About this exercise: Filter the entries for the string "signature". Copy each line that has it.

:::

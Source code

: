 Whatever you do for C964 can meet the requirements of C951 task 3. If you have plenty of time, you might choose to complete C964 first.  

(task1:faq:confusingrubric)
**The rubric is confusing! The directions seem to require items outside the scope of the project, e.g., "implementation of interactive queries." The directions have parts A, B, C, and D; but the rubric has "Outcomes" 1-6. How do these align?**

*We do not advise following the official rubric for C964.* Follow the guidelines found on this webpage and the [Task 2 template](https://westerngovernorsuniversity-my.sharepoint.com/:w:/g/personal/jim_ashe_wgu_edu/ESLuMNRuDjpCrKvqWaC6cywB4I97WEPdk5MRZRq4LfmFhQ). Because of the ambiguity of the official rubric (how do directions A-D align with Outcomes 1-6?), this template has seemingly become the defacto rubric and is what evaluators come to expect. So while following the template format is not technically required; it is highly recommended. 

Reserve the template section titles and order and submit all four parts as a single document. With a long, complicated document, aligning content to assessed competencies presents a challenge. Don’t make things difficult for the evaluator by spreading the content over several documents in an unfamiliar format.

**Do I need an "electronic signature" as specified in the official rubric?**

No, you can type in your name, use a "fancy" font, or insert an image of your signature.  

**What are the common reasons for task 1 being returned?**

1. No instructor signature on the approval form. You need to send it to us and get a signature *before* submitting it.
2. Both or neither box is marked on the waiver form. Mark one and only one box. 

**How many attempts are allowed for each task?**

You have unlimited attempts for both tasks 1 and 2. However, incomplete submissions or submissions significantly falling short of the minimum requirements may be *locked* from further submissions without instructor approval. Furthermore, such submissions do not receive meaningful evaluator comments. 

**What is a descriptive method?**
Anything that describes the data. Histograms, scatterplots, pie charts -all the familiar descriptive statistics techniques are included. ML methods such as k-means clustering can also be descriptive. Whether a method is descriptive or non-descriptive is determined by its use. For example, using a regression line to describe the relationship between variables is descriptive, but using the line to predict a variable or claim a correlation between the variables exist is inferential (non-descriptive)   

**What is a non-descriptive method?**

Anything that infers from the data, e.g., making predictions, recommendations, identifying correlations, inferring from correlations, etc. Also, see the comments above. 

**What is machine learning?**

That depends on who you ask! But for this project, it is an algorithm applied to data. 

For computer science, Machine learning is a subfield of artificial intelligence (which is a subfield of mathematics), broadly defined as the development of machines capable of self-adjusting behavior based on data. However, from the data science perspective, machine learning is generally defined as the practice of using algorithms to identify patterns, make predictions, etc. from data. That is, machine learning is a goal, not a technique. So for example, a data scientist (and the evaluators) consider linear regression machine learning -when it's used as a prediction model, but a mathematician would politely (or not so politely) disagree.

:::

Task answer:
**Do I need an "electronic signature" as specified in the official rubric?**
No, you can type in your name, use a "fancy" font, or insert an image of your signature.  
1. No instructor signature on the approval form. You need to send it to us and get a signature *before* submitting it.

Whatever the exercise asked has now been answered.